> [Task goal]
Retype exactly the stretch of lines that begins at the line containing "other technologies used." and ends at the last line of the data, with no other lines.

Start of Given records

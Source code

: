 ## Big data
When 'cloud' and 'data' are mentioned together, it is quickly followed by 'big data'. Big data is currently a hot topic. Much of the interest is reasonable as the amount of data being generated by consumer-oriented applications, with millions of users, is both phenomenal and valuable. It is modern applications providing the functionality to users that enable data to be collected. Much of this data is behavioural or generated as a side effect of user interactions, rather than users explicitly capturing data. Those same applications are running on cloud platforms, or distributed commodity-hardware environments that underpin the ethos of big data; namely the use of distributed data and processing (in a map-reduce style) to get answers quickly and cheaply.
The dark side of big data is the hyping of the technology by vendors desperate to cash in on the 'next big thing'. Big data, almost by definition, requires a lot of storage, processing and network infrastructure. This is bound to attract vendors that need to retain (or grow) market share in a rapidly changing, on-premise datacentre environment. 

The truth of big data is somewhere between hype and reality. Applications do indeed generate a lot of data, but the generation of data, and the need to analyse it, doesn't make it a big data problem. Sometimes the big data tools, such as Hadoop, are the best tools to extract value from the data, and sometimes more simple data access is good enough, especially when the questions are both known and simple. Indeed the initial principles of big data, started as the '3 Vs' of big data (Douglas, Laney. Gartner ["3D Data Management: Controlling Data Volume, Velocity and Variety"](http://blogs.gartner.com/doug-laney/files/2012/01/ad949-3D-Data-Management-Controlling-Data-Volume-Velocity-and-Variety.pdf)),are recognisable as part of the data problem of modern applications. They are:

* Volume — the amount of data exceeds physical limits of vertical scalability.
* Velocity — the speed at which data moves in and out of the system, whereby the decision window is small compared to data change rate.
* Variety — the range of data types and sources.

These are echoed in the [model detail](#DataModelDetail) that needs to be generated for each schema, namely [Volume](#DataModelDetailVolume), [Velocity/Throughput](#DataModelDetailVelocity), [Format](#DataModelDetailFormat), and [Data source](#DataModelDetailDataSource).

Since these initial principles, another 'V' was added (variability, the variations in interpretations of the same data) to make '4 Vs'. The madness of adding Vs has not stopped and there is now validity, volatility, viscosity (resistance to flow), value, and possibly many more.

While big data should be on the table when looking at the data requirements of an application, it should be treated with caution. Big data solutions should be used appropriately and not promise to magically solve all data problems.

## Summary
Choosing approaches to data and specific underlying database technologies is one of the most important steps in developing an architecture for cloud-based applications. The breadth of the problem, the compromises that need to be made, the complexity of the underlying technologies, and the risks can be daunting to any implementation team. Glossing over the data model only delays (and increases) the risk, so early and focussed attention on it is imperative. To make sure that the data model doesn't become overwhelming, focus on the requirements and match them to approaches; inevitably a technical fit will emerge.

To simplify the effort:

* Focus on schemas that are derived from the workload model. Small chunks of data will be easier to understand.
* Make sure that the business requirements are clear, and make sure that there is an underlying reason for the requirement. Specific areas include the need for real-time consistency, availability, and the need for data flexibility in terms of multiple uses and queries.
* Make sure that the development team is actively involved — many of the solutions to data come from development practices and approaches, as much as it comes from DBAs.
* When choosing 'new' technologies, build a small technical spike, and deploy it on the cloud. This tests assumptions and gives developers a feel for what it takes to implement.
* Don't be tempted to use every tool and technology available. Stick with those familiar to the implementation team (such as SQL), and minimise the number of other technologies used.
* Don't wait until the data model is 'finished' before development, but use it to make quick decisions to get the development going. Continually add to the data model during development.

End of Given records

> [Solution]
* Don't be tempted to use every tool and technology available. Stick with those familiar to the implementation team (such as SQL), and minimise the number of other technologies used.
* Don't wait until the data model is 'finished' before development, but use it to make quick decisions to get the development going. Continually add to the data model during development.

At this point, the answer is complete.